▶ ACTIVITY
Count every line in the data below where the word "engeller" appears, then state only that count.

** Opening MATERIALS PROVIDED block **

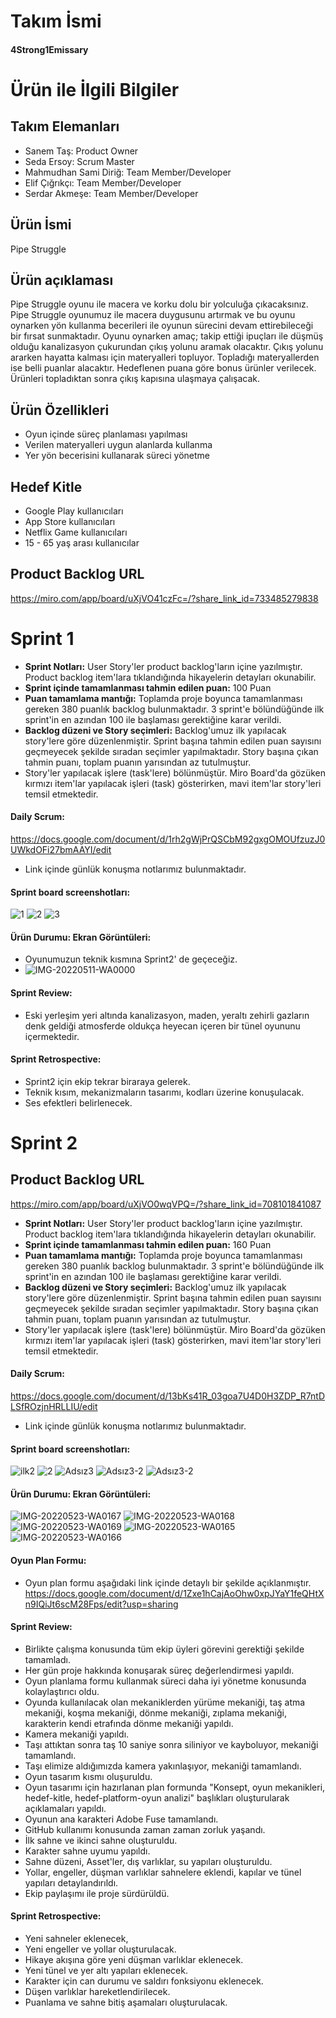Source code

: # Takım İsmi
#### 4Strong1Emissary
# Ürün ile İlgili Bilgiler
## Takım Elemanları
- Sanem Taş: Product Owner
- Seda Ersoy: Scrum Master
- Mahmudhan Sami Diriğ: Team Member/Developer
- Elif Çığrıkçı: Team Member/Developer
- Serdar Akmeşe: Team Member/Developer
## Ürün İsmi
Pipe Struggle
## Ürün açıklaması
Pipe Struggle oyunu ile macera ve korku dolu bir yolculuğa çıkacaksınız. Pipe Struggle oyunumuz ile macera duygusunu artırmak ve bu oyunu oynarken yön kullanma becerileri ile oyunun sürecini devam ettirebileceği bir fırsat sunmaktadır. Oyunu oynarken amaç; takip ettiği ipuçları ile düşmüş olduğu kanalizasyon çukurundan çıkış yolunu aramak olacaktır. Çıkış yolunu ararken hayatta kalması için materyalleri topluyor. Topladığı materyallerden ise belli puanlar alacaktır. Hedeflenen puana göre bonus ürünler verilecek. Ürünleri topladıktan sonra çıkış kapısına ulaşmaya çalışacak. 
## Ürün Özellikleri 
- Oyun içinde süreç planlaması yapılması 
- Verilen materyalleri uygun alanlarda kullanma 
- Yer yön becerisini kullanarak süreci yönetme 
## Hedef Kitle 
- Google Play kullanıcıları 
- App Store kullanıcıları  
- Netflix Game kullanıcıları 
- 15 - 65 yaş arası kullanıcılar
## Product Backlog URL
https://miro.com/app/board/uXjVO41czFc=/?share_link_id=733485279838
# Sprint 1
- **Sprint Notları:** User Story'ler product backlog'ların içine yazılmıştır. Product backlog item'lara tıklandığında hikayelerin detayları okunabilir.
- **Sprint içinde tamamlanması tahmin edilen puan:** 100 Puan
- **Puan tamamlama mantığı:** Toplamda proje boyunca tamamlanması gereken 380 puanlık backlog bulunmaktadır. 3 sprint'e bölündüğünde ilk sprint'in en azından 100 ile başlaması gerektiğine karar verildi.
- **Backlog düzeni ve Story seçimleri:** Backlog'umuz ilk yapılacak story'lere göre düzenlenmiştir. Sprint başına tahmin edilen puan sayısını geçmeyecek şekilde sıradan seçimler yapılmaktadır. Story başına çıkan tahmin puanı, toplam puanın yarısından az tutulmuştur. 
- Story'ler yapılacak işlere (task'lere) bölünmüştür. Miro Board'da gözüken kırmızı item'lar yapılacak işleri (task) gösterirken, mavi item'lar story'leri temsil etmektedir.

#### Daily Scrum: 
https://docs.google.com/document/d/1rh2gWjPrQSCbM92gxgOMOUfzuzJ0UWkdOFi27bmAAYI/edit 
- Link içinde günlük konuşma notlarımız bulunmaktadır. 
#### Sprint board screenshotları: 
![1](https://user-images.githubusercontent.com/104379234/167491718-0ace00a5-bc14-4c05-a095-c60b751d9abe.png)
![2](https://user-images.githubusercontent.com/104379234/167492868-4467c6fc-53af-4bc2-a9a7-121b1b2a5c68.png)
![3](https://user-images.githubusercontent.com/104379234/167491807-3fd93eb3-907d-4fa8-9218-bb5d1de26d7c.png)
#### Ürün Durumu: Ekran Görüntüleri: 
- Oyunumuzun teknik kısmına Sprint2' de geçeceğiz. 
- ![IMG-20220511-WA0000](https://user-images.githubusercontent.com/104379234/167829287-adad76d2-4bba-43b8-826a-4e973affc154.jpg)
#### Sprint Review: 
- Eski yerleşim yeri altında kanalizasyon, maden, yeraltı zehirli gazların denk geldiği atmosferde oldukça heyecan içeren bir tünel oyununu içermektedir. 
#### Sprint Retrospective: 
- Sprint2 için ekip tekrar biraraya gelerek.
- Teknik kısım, mekanizmaların tasarımı, kodları üzerine konuşulacak. 
- Ses efektleri belirlenecek. 
# Sprint 2
## Product Backlog URL
https://miro.com/app/board/uXjVO0wqVPQ=/?share_link_id=708101841087
- **Sprint Notları:** User Story'ler product backlog'ların içine yazılmıştır. Product backlog item'lara tıklandığında hikayelerin detayları okunabilir.
- **Sprint içinde tamamlanması tahmin edilen puan:** 160 Puan
- **Puan tamamlama mantığı:** Toplamda proje boyunca tamamlanması gereken 380 puanlık backlog bulunmaktadır. 3 sprint'e bölündüğünde ilk sprint'in en azından 100 ile başlaması gerektiğine karar verildi.
- **Backlog düzeni ve Story seçimleri:** Backlog'umuz ilk yapılacak story'lere göre düzenlenmiştir. Sprint başına tahmin edilen puan sayısını geçmeyecek şekilde sıradan seçimler yapılmaktadır. Story başına çıkan tahmin puanı, toplam puanın yarısından az tutulmuştur. 
- Story'ler yapılacak işlere (task'lere) bölünmüştür. Miro Board'da gözüken kırmızı item'lar yapılacak işleri (task) gösterirken, mavi item'lar story'leri temsil etmektedir.
#### Daily Scrum: 
https://docs.google.com/document/d/13bKs41R_03goa7U4D0H3ZDP_R7ntDLSfROzjnHRLLIU/edit
- Link içinde günlük konuşma notlarımız bulunmaktadır. 
#### Sprint board screenshotları: 
![ilk2](https://user-images.githubusercontent.com/104379234/169893996-1e9ef3d8-4f43-415b-a1f7-040934d147a4.png) 
![2](https://user-images.githubusercontent.com/104379234/169894151-045cd05c-b6ab-4208-8a52-46ca60bba7e2.png) 
![Adsız3](https://user-images.githubusercontent.com/104379234/169894507-844b4947-98cf-4efc-9b34-6bdb8d720f46.png)
![Adsız3-2](https://user-images.githubusercontent.com/104379234/169894975-dae8edaf-a1ce-4e31-a5b2-f889511eb622.png)
![Adsız3-2](https://user-images.githubusercontent.com/104379234/169895172-3c395c96-0021-4ba0-a102-580c9e114b47.png)
#### Ürün Durumu: Ekran Görüntüleri:
![IMG-20220523-WA0167](https://user-images.githubusercontent.com/104379234/169896099-124dc7bd-ffd6-40b4-8be8-ed570a57ce3f.jpg)
![IMG-20220523-WA0168](https://user-images.githubusercontent.com/104379234/169896102-f621dc51-19d9-4286-8c15-8d294991cdcb.jpg)
![IMG-20220523-WA0169](https://user-images.githubusercontent.com/104379234/169896105-b376f408-8c8b-4f66-81f9-7c293e3ab1b7.jpg)
![IMG-20220523-WA0165](https://user-images.githubusercontent.com/104379234/169896106-c4b8703c-d570-48ea-ad8f-29bb32e4f6e2.jpg)
![IMG-20220523-WA0166](https://user-images.githubusercontent.com/104379234/169896115-b3d5ddc3-788d-4777-a33a-e46f4d51faf3.jpg)
#### Oyun Plan Formu:
- Oyun plan formu aşağıdaki link içinde detaylı bir şekilde açıklanmıştır. 
https://docs.google.com/document/d/1Zxe1hCajAoOhw0xpJYaY1feQHtXn9IQiJt6scM28Fps/edit?usp=sharing
#### Sprint Review: 
- Birlikte çalışma konusunda tüm ekip üyleri görevini gerektiği şekilde tamamladı.  
- Her gün proje hakkında konuşarak süreç değerlendirmesi yapıldı. 
- Oyun planlama formu kullanmak süreci daha iyi yönetme konusunda kolaylaştırıcı oldu. 
- Oyunda kullanılacak olan mekaniklerden yürüme mekaniği, taş atma mekaniği, koşma mekaniği, dönme mekaniği, zıplama mekaniği,  karakterin kendi etrafında dönme mekaniği yapıldı. 
- Kamera mekaniği yapıldı. 
- Taşı attıktan sonra taş 10 saniye sonra siliniyor ve kayboluyor, mekaniği tamamlandı. 
- Taşı elimize aldığımızda kamera yakınlaşıyor, mekaniği tamamlandı. 
- Oyun tasarım kısmı oluşuruldu. 
- Oyun tasarımı için hazırlanan plan formunda "Konsept, oyun mekanikleri, hedef-kitle, hedef-platform-oyun analizi" başlıkları oluşturularak açıklamaları yapıldı.  
- Oyunun ana karakteri Adobe Fuse tamamlandı. 
- GitHub kullanımı konusunda zaman zaman zorluk yaşandı. 
- İlk sahne ve ikinci sahne oluşturuldu.
- Karakter sahne uyumu yapıldı.
- Sahne düzeni, Asset'ler, dış varlıklar, su yapıları oluşturuldu. 
- Yollar, engeller, düşman varlıklar sahnelere eklendi, kapılar ve tünel yapıları detaylandırıldı. 
- Ekip paylaşımı ile proje sürdürüldü.     
#### Sprint Retrospective: 
- Yeni sahneler eklenecek,
- Yeni engeller ve yollar oluşturulacak.
- Hikaye akışına göre yeni düşman varlıklar eklenecek.
- Yeni tünel ve yer altı yapıları eklenecek.
- Karakter için can durumu ve saldırı fonksiyonu eklenecek.
- Düşen varlıklar hareketlendirilecek.
- Puanlama ve sahne bitiş aşamaları oluşturulacak.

** Closing MATERIALS PROVIDED block **

▶ RESULT
2